§ EXERCISE GOAL
Give the records once more, exactly as they stand.

§ PROVIDED RECORDS

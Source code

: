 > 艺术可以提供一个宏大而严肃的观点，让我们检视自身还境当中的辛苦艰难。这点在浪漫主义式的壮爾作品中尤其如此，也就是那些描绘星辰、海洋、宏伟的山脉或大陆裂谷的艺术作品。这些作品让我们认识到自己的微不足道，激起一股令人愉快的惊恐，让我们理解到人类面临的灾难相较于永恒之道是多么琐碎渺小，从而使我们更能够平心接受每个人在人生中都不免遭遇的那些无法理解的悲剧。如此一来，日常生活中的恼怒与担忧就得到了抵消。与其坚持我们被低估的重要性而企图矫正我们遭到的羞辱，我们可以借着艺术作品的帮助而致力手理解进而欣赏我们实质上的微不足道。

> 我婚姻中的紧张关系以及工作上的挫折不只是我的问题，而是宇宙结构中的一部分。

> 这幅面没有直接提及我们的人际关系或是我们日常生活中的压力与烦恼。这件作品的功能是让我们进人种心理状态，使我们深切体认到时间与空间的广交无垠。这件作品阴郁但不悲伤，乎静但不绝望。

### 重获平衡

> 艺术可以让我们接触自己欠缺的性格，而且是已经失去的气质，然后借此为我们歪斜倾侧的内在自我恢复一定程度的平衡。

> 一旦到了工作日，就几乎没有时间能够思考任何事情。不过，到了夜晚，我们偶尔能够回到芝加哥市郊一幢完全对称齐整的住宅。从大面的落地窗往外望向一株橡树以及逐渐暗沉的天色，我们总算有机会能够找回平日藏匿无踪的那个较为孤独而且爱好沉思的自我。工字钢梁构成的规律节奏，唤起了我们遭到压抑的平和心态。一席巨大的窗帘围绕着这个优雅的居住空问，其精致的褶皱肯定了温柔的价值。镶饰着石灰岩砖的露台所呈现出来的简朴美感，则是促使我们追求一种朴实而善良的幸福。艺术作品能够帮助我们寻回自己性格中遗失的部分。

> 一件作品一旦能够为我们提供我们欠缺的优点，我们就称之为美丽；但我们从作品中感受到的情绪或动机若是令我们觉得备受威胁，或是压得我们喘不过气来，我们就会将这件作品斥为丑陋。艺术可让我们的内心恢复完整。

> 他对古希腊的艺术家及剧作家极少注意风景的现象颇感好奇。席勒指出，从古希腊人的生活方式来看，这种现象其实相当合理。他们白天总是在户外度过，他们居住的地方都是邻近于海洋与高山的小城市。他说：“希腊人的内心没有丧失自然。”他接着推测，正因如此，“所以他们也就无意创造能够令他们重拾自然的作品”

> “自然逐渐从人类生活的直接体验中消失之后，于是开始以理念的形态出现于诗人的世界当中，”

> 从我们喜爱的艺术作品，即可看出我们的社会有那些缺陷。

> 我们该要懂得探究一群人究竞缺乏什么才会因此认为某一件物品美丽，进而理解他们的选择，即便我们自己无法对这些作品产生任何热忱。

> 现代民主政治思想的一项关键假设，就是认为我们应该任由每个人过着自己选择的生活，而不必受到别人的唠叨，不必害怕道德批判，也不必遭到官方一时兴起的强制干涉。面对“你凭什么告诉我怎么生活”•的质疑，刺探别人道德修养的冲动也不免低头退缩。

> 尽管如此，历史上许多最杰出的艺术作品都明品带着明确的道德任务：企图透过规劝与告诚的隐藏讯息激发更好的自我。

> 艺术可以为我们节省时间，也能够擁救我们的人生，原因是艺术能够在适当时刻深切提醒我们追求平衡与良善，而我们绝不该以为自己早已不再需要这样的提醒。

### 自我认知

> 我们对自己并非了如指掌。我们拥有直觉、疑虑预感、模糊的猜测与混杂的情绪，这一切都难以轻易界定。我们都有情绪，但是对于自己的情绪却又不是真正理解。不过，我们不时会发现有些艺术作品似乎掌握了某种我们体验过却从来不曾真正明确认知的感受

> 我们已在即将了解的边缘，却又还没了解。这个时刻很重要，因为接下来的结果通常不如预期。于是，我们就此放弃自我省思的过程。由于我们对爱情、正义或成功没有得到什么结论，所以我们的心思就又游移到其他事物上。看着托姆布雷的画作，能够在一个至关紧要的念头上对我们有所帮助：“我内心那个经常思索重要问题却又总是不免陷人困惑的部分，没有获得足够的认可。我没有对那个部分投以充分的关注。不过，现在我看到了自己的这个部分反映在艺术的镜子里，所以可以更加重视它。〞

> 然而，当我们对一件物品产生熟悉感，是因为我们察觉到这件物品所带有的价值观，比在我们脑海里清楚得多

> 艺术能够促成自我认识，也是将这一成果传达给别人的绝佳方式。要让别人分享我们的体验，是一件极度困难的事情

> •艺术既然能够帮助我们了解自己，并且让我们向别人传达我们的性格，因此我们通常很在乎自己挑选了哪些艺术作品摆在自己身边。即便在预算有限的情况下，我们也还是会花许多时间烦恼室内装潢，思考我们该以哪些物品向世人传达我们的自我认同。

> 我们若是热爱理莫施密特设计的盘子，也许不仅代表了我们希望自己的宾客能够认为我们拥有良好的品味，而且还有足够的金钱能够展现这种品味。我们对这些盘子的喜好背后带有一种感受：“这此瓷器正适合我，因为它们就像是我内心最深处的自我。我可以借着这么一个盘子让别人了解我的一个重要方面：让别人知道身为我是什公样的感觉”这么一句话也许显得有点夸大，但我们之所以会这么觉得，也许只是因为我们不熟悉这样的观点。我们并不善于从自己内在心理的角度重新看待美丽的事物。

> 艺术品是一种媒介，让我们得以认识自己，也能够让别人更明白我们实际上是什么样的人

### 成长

§ ANSWER SPACE
Source code

: > 艺术可以提供一个宏大而严肃的观点，让我们检视自身还境当中的辛苦艰难。这点在浪漫主义式的壮爾作品中尤其如此，也就是那些描绘星辰、海洋、宏伟的山脉或大陆裂谷的艺术作品。这些作品让我们认识到自己的微不足道，激起一股令人愉快的惊恐，让我们理解到人类面临的灾难相较于永恒之道是多么琐碎渺小，从而使我们更能够平心接受每个人在人生中都不免遭遇的那些无法理解的悲剧。如此一来，日常生活中的恼怒与担忧就得到了抵消。与其坚持我们被低估的重要性而企图矫正我们遭到的羞辱，我们可以借着艺术作品的帮助而致力手理解进而欣赏我们实质上的微不足道。

> 我婚姻中的紧张关系以及工作上的挫折不只是我的问题，而是宇宙结构中的一部分。

> 这幅面没有直接提及我们的人际关系或是我们日常生活中的压力与烦恼。这件作品的功能是让我们进人种心理状态，使我们深切体认到时间与空间的广交无垠。这件作品阴郁但不悲伤，乎静但不绝望。

### 重获平衡

> 艺术可以让我们接触自己欠缺的性格，而且是已经失去的气质，然后借此为我们歪斜倾侧的内在自我恢复一定程度的平衡。

> 一旦到了工作日，就几乎没有时间能够思考任何事情。不过，到了夜晚，我们偶尔能够回到芝加哥市郊一幢完全对称齐整的住宅。从大面的落地窗往外望向一株橡树以及逐渐暗沉的天色，我们总算有机会能够找回平日藏匿无踪的那个较为孤独而且爱好沉思的自我。工字钢梁构成的规律节奏，唤起了我们遭到压抑的平和心态。一席巨大的窗帘围绕着这个优雅的居住空问，其精致的褶皱肯定了温柔的价值。镶饰着石灰岩砖的露台所呈现出来的简朴美感，则是促使我们追求一种朴实而善良的幸福。艺术作品能够帮助我们寻回自己性格中遗失的部分。

> 一件作品一旦能够为我们提供我们欠缺的优点，我们就称之为美丽；但我们从作品中感受到的情绪或动机若是令我们觉得备受威胁，或是压得我们喘不过气来，我们就会将这件作品斥为丑陋。艺术可让我们的内心恢复完整。

> 他对古希腊的艺术家及剧作家极少注意风景的现象颇感好奇。席勒指出，从古希腊人的生活方式来看，这种现象其实相当合理。他们白天总是在户外度过，他们居住的地方都是邻近于海洋与高山的小城市。他说：“希腊人的内心没有丧失自然。”他接着推测，正因如此，“所以他们也就无意创造能够令他们重拾自然的作品”

> “自然逐渐从人类生活的直接体验中消失之后，于是开始以理念的形态出现于诗人的世界当中，”

> 从我们喜爱的艺术作品，即可看出我们的社会有那些缺陷。

> 我们该要懂得探究一群人究竞缺乏什么才会因此认为某一件物品美丽，进而理解他们的选择，即便我们自己无法对这些作品产生任何热忱。

> 现代民主政治思想的一项关键假设，就是认为我们应该任由每个人过着自己选择的生活，而不必受到别人的唠叨，不必害怕道德批判，也不必遭到官方一时兴起的强制干涉。面对“你凭什么告诉我怎么生活”•的质疑，刺探别人道德修养的冲动也不免低头退缩。

> 尽管如此，历史上许多最杰出的艺术作品都明品带着明确的道德任务：企图透过规劝与告诚的隐藏讯息激发更好的自我。

> 艺术可以为我们节省时间，也能够擁救我们的人生，原因是艺术能够在适当时刻深切提醒我们追求平衡与良善，而我们绝不该以为自己早已不再需要这样的提醒。

### 自我认知

> 我们对自己并非了如指掌。我们拥有直觉、疑虑预感、模糊的猜测与混杂的情绪，这一切都难以轻易界定。我们都有情绪，但是对于自己的情绪却又不是真正理解。不过，我们不时会发现有些艺术作品似乎掌握了某种我们体验过却从来不曾真正明确认知的感受

> 我们已在即将了解的边缘，却又还没了解。这个时刻很重要，因为接下来的结果通常不如预期。于是，我们就此放弃自我省思的过程。由于我们对爱情、正义或成功没有得到什么结论，所以我们的心思就又游移到其他事物上。看着托姆布雷的画作，能够在一个至关紧要的念头上对我们有所帮助：“我内心那个经常思索重要问题却又总是不免陷人困惑的部分，没有获得足够的认可。我没有对那个部分投以充分的关注。不过，现在我看到了自己的这个部分反映在艺术的镜子里，所以可以更加重视它。〞

> 然而，当我们对一件物品产生熟悉感，是因为我们察觉到这件物品所带有的价值观，比在我们脑海里清楚得多

> 艺术能够促成自我认识，也是将这一成果传达给别人的绝佳方式。要让别人分享我们的体验，是一件极度困难的事情

> •艺术既然能够帮助我们了解自己，并且让我们向别人传达我们的性格，因此我们通常很在乎自己挑选了哪些艺术作品摆在自己身边。即便在预算有限的情况下，我们也还是会花许多时间烦恼室内装潢，思考我们该以哪些物品向世人传达我们的自我认同。

> 我们若是热爱理莫施密特设计的盘子，也许不仅代表了我们希望自己的宾客能够认为我们拥有良好的品味，而且还有足够的金钱能够展现这种品味。我们对这些盘子的喜好背后带有一种感受：“这此瓷器正适合我，因为它们就像是我内心最深处的自我。我可以借着这么一个盘子让别人了解我的一个重要方面：让别人知道身为我是什公样的感觉”这么一句话也许显得有点夸大，但我们之所以会这么觉得，也许只是因为我们不熟悉这样的观点。我们并不善于从自己内在心理的角度重新看待美丽的事物。

> 艺术品是一种媒介，让我们得以认识自己，也能够让别人更明白我们实际上是什么样的人

### 成长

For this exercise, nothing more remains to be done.